Eine Haltung welche jedoch nicht nur auf die Werke Masers über Hitler oder die NSDAP zutrifft. So veröffentlichte Werner Maser 1994 auch ein Werk, dass sich mit der Vorgeschichte des Krieges zwischen Deutschland und der Sowjetunion befasst und in dem Maser nachweist, dass der Angriff Deutschlands im Jahre 1941 auf die Sowjetunion im Grund ein Präventivschlag war, mit dem Hitler dem Angriff Stalins lediglich zuvor kam. Eine These die freilich nicht neu ist. Man denke in diesem Zusammenhang nur an Ernst Topitschs „Stalins Krieg“ (1985) oder die Arbeiten des Militärhistorikers Joachim Hoffmanns für das Militärgeschichtliche Forschungsamt, die sich mit dem gleichen Thema befassen. Keineswegs vergessen sein sollen an dieser Stelle auch die in dieser Hinsicht durchaus als bahnbrechend zu bezeichnenden Werke Viktor Suvorovs „Der Eisbrecher“ (1989) und „Stalins verhinderter Erstschlag“ (2000) oder „Der Tag M“ (1995)

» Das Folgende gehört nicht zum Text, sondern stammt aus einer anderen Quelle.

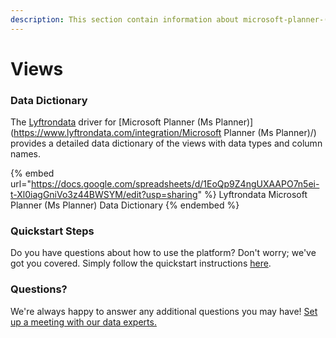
 ```yaml
---
description: This section contain information about microsoft-planner-(ms-planner) connector views information
---
```


# Views

### Data Dictionary

The [Lyftrondata](https://www.lyftrondata.com/) driver for [Microsoft Planner (Ms Planner)](https://www.lyftrondata.com/integration/Microsoft Planner (Ms Planner)/)[ ](https://www.lyftrondata.com/integration/microsoft-planner-(ms-planner)/)provides a detailed data dictionary of the views with data types and column names.

{% embed url="https://docs.google.com/spreadsheets/d/1EoQp9Z4ngUXAAPO7n5ei-t-Xl0iagGniVo3z44BWSYM/edit?usp=sharing" %}
Lyftrondata Microsoft Planner (Ms Planner) Data Dictionary
{% endembed %}

### Quickstart Steps

Do you have questions about how to use the platform? Don't worry; we've got you covered. Simply follow the quickstart instructions [here](../../../../quickstart-steps.md).

### Questions? <a href="#questions" id="questions"></a>

We're always happy to answer any additional questions you may have! [Set up a meeting with our data experts.](https://www.lyftrondata.com/book-a-meeting/)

Von dieser Warte her gesehen, bringt Masers Buch auf den ersten Blick gesehen eigentlich nicht viel Neues. Sollte man deshalb das Buch ungelesen lassen? Keineswegs.
Im Gegensatz zu seinen Vorgängern, die sich in ihren Werken entweder hauptsächlich auf Hitler oder auf Stalin konzentrieren, bietet Maser seinen Lesern eine synchrone Darstellung der Geschehnisse und zwar aus deutscher wie auch aus russischer Sicht. Dies erleichtert es vor allem dem historisch nicht so vorgebildeten Leser einen Überblick über die Dinge finden. Darüber hinaus ist die Darstellung überaus anschaulich. Der Text wird bereichert durch zahlreiche Illustrationen und Zusammenfassungen in Form von Zeittafeln.

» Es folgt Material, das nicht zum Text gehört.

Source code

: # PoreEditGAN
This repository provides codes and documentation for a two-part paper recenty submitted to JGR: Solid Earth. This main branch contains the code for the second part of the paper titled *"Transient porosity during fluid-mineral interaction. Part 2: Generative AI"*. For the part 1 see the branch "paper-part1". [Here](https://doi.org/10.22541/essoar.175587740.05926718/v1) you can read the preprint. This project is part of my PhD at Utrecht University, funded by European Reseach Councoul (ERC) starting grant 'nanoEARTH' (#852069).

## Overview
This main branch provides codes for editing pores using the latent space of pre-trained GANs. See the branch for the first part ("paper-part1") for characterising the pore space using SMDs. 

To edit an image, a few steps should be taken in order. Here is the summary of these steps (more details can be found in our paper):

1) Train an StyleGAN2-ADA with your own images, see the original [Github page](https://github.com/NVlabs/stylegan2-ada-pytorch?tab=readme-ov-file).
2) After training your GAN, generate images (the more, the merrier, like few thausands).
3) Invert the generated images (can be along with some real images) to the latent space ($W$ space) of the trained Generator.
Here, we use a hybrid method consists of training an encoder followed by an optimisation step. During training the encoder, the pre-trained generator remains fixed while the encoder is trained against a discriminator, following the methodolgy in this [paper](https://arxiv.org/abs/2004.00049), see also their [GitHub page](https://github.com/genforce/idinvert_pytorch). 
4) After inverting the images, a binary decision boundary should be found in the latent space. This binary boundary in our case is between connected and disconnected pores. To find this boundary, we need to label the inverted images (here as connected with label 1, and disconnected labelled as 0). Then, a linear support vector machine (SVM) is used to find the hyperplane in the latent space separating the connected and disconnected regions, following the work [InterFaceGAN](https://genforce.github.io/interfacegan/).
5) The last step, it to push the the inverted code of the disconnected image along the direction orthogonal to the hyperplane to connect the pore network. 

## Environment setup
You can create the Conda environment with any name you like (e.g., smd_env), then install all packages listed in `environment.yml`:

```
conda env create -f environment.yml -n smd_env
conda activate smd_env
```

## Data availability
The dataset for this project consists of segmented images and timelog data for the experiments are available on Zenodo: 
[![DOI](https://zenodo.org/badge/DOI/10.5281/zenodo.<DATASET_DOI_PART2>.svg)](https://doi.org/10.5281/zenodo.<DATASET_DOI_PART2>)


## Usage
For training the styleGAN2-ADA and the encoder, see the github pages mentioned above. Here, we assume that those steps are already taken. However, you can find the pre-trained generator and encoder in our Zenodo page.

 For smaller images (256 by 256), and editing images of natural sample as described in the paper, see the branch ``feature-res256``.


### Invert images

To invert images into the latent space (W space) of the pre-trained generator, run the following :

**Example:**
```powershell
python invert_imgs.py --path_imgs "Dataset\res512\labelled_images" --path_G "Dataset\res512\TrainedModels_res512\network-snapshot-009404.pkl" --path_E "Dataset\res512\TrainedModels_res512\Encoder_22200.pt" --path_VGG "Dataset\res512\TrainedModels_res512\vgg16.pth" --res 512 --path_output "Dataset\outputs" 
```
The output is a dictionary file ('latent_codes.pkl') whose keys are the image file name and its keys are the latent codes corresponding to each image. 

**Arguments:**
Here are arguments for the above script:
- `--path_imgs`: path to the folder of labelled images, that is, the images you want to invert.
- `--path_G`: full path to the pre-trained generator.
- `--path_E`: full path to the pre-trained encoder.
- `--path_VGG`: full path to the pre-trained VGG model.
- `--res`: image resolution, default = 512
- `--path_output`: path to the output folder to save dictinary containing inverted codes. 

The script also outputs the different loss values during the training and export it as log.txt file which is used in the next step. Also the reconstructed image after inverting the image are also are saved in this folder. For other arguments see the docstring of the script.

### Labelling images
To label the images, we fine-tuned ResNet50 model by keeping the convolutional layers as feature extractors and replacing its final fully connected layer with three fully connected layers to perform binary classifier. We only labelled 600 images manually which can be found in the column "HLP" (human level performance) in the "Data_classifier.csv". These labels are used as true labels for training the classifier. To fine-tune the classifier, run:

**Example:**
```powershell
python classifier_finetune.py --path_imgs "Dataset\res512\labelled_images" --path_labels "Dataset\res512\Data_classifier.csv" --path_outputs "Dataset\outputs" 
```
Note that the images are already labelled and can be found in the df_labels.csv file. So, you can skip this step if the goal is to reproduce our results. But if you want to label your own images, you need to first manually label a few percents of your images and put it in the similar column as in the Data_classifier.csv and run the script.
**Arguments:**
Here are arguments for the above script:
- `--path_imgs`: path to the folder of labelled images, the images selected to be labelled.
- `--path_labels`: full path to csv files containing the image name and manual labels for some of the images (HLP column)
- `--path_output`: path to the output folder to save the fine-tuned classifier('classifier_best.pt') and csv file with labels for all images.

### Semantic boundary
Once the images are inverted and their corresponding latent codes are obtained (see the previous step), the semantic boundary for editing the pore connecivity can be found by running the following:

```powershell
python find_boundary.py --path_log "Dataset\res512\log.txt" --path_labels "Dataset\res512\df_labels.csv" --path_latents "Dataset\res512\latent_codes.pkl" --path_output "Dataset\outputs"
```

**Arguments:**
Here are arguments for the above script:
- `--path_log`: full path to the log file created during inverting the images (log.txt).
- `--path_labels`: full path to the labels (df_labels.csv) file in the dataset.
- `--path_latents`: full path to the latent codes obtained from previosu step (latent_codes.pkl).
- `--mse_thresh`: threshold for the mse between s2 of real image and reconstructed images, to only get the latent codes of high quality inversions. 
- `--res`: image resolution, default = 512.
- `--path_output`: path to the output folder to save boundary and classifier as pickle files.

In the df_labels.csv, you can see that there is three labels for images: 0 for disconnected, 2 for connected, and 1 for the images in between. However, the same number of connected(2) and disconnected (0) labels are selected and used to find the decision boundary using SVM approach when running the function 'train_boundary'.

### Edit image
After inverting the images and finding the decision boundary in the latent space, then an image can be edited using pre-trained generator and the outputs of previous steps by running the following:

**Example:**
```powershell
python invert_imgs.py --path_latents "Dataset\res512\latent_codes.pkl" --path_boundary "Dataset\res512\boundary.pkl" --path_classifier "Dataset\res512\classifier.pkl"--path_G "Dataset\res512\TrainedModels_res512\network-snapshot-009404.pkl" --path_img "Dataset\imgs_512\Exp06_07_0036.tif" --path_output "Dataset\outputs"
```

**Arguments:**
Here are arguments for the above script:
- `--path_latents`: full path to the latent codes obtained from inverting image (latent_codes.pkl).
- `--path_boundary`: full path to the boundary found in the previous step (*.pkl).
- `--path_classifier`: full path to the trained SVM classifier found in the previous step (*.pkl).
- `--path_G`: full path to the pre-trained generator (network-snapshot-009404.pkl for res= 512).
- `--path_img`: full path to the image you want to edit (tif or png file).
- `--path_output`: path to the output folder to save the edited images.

Nach unserer Meinung ist Masers Buch „Der Wortbruch“ zwar nicht das ultimative Werk zur Vorgeschichte des Krieges zwischen Russland und Deutschland, wohl aber eine ideale Einstiegslektüre und literarische Einladung an den wahrheitsliebenden Leser, sich noch näher mit diesem so folgenreichen Gegenstand der jüngeren Zeitgeschichte zu befassen. Anläßlich des Todes von Werner Maser brachte der Pour le Mérite-Verlag für Militärgeschichte eine Neuauflage des Buches heraus.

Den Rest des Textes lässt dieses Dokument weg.